An alloy of copper and tin (bronze), containing 12 kg less tin than copper, was alloyed with 4 kg of pure copper.

An alloy of copper and tin (bronze), containing 12 kg less tin than copper, was alloyed with 4 kg of pure copper. As a result, the copper content in the alloy increased by 2.5%. How much tin could be in the alloy?

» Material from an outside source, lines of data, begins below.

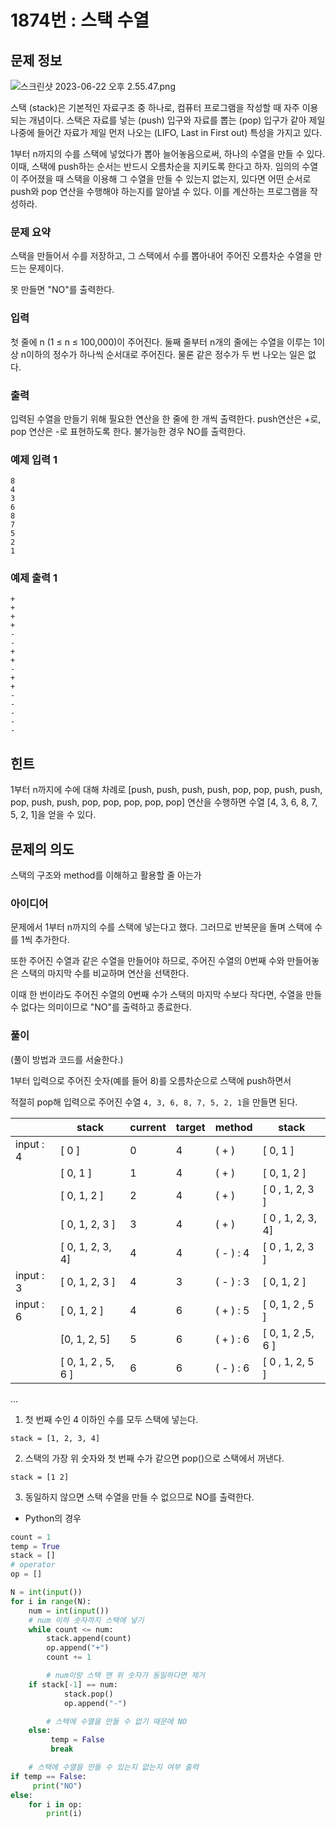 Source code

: # 1874번 : 스택 수열

## 문제 정보

![스크린샷 2023-06-22 오후 2.55.47.png](1874%E1%84%87%E1%85%A5%E1%86%AB%20%E1%84%89%E1%85%B3%E1%84%90%E1%85%A2%E1%86%A8%20%E1%84%89%E1%85%AE%E1%84%8B%E1%85%A7%E1%86%AF%20ad367f8520d944ce8e58c4296b2d0f7a/%25E1%2584%2589%25E1%2585%25B3%25E1%2584%258F%25E1%2585%25B3%25E1%2584%2585%25E1%2585%25B5%25E1%2586%25AB%25E1%2584%2589%25E1%2585%25A3%25E1%2586%25BA_2023-06-22_%25E1%2584%258B%25E1%2585%25A9%25E1%2584%2592%25E1%2585%25AE_2.55.47.png)

스택 (stack)은 기본적인 자료구조 중 하나로, 컴퓨터 프로그램을 작성할 때 자주 이용되는 개념이다. 스택은 자료를 넣는 (push) 입구와 자료를 뽑는 (pop) 입구가 같아 제일 나중에 들어간 자료가 제일 먼저 나오는 (LIFO, Last in First out) 특성을 가지고 있다.

1부터 n까지의 수를 스택에 넣었다가 뽑아 늘어놓음으로써, 하나의 수열을 만들 수 있다. 이때, 스택에 push하는 순서는 반드시 오름차순을 지키도록 한다고 하자. 임의의 수열이 주어졌을 때 스택을 이용해 그 수열을 만들 수 있는지 없는지, 있다면 어떤 순서로 push와 pop 연산을 수행해야 하는지를 알아낼 수 있다. 이를 계산하는 프로그램을 작성하라.

### 문제 요약

스택을 만들어서 수를 저장하고, 그 스택에서 수를 뽑아내어 주어진 오름차순 수열을 만드는 문제이다. 

못 만들면 "NO"를 출력한다.

### 입력

첫 줄에 n (1 ≤ n ≤ 100,000)이 주어진다. 둘째 줄부터 n개의 줄에는 수열을 이루는 1이상 n이하의 정수가 하나씩 순서대로 주어진다. 물론 같은 정수가 두 번 나오는 일은 없다.

### 출력

입력된 수열을 만들기 위해 필요한 연산을 한 줄에 한 개씩 출력한다. push연산은 +로, pop 연산은 -로 표현하도록 한다. 불가능한 경우 NO를 출력한다.

### 예제 입력 1

```
8
4
3
6
8
7
5
2
1
```

### 예제 출력 1

```
+
+
+
+
-
-
+
+
-
+
+
-
-
-
-
-
```

## 힌트

1부터 n까지에 수에 대해 차례로 [push, push, push, push, pop, pop, push, push, pop, push, push, pop, pop, pop, pop, pop] 연산을 수행하면 수열 [4, 3, 6, 8, 7, 5, 2, 1]을 얻을 수 있다.

## 문제의 의도

스택의 구조와 method를 이해하고 활용할 줄 아는가

### 아이디어

문제에서 1부터 n까지의 수를 스택에 넣는다고 했다. 그러므로 반복문을 돌며 스택에 수를 1씩 추가한다.

또한 주어진 수열과 같은 수열을 만들어야 하므로, 주어진 수열의 0번째 수와 만들어놓은 스택의 마지막 수를 비교하며 연산을 선택한다.

이때 한 번이라도 주어진 수열의 0번째 수가 스택의 마지막 수보다 작다면, 수열을 만들 수 없다는 의미이므로 "NO"를 출력하고 종료한다.

### 풀이

(풀이 방법과 코드를 서술한다.)

1부터 입력으로 주어진 숫자(예를 들어 8)를 오름차순으로 스택에 push하면서 

적절히 pop해 입력으로 주어진 수열 `4, 3, 6, 8, 7, 5, 2, 1`을 만들면 된다.

|  | stack | current | target | method | stack |
| --- | --- | --- | --- | --- | --- |
| input : 4 | [ 0 ] | 0 | 4 | ( + )  | [ 0, 1 ] |
|  | [ 0, 1 ] | 1 | 4 | ( + ) | [ 0, 1,  2 ] |
|  | [ 0, 1, 2 ] | 2 | 4 | ( + )  | [ 0 , 1, 2, 3 ] |
|  | [ 0, 1, 2, 3 ] | 3 | 4 | ( + )  | [ 0 , 1, 2, 3, 4] |
|  | [ 0, 1, 2, 3, 4] | 4 | 4 | ( - ) : 4 | [ 0 , 1, 2, 3 ]  |
| input : 3 | [ 0, 1, 2, 3 ] | 4 | 3 | ( - ) : 3 | [ 0, 1, 2 ] |
| input : 6 | [ 0, 1, 2 ]  | 4 | 6 | ( + ) : 5 | [ 0, 1, 2 , 5 ] |
|  | [0, 1, 2, 5]  | 5 | 6 | ( + ) : 6 | [ 0, 1, 2 ,5, 6 ] |
|  | [ 0, 1, 2 , 5, 6 ] | 6 | 6 | ( - ) : 6 | [ 0 , 1, 2, 5 ] |

…

1) 첫 번째 수인 4 이하인 수를 모두 스택에 넣는다.

```
stack = [1, 2, 3, 4]
```

2) 스택의 가장 위 숫자와 첫 번째 수가 같으면 pop()으로 스택에서 꺼낸다.

```
stack = [1 2]
```

3) 동일하지 않으면 스택 수열을 만들 수 없으므로 NO를 출력한다.

- Python의 경우

```python
count = 1
temp = True
stack = []
# operator
op = []

N = int(input())
for i in range(N):
    num = int(input())
    # num 이하 숫자까지 스택에 넣기
    while count <= num:
        stack.append(count)
        op.append("+")
        count += 1

        # num이랑 스택 맨 위 숫자가 동일하다면 제거
    if stack[-1] == num:
            stack.pop()
            op.append("-")

        # 스택에 수열을 만들 수 없기 때문에 NO
    else:
         temp = False
         break

    # 스택에 수열을 만들 수 있는지 없는지 여부 출력
if temp == False:
     print("NO")
else:
    for i in op:
        print(i)
```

1. Mass of tin in the original alloy: Mo kg;
2. The mass of copper in it: Mm = (Mo + 12) kg;
3. Copper was added to the alloy: M = 4 kg;
4. The copper content increased by: K = 2.5%;
5. Let’s compose the balance for copper:
Ko – Kc = 0.025;
(Mm + M) / (Mm + Mo + M) – Mm / (Mm + Mo) = 0.025;
(Mo + 12 + 4) / (Mo + 12 + Mo + 4) – (Mo + 12) / (Mo + 12 + Mo) = 0.025;
(Mo + 16) / (2 * (Mo + 8)) – (Mo + 12) / (2 * (Mo + 6)) = 0.025;
(Mo + 16) * (Mo + 6) – (Mo + 12) * (Mo + 8) = 0.05 * (Mo + 6) * (Mo + 8);
Mo² + 22 * Mo + 96 – Mo² – 20 * Mo – 96 = 0.05 * Mo² + 0.7 * Mo + 2.4;
Mo² – 26 * Mo + 48 = 0;
Mo1,2 = 13 + -√ (13² – 48) = 13 + – 11;
Mo1 = 13 – 11 = 2 kg (does not satisfy the condition of the problem K> 2.5%);
Mo = 13 + 11 = 24 kg.
Answer: there is 24 kg of tin in the alloy.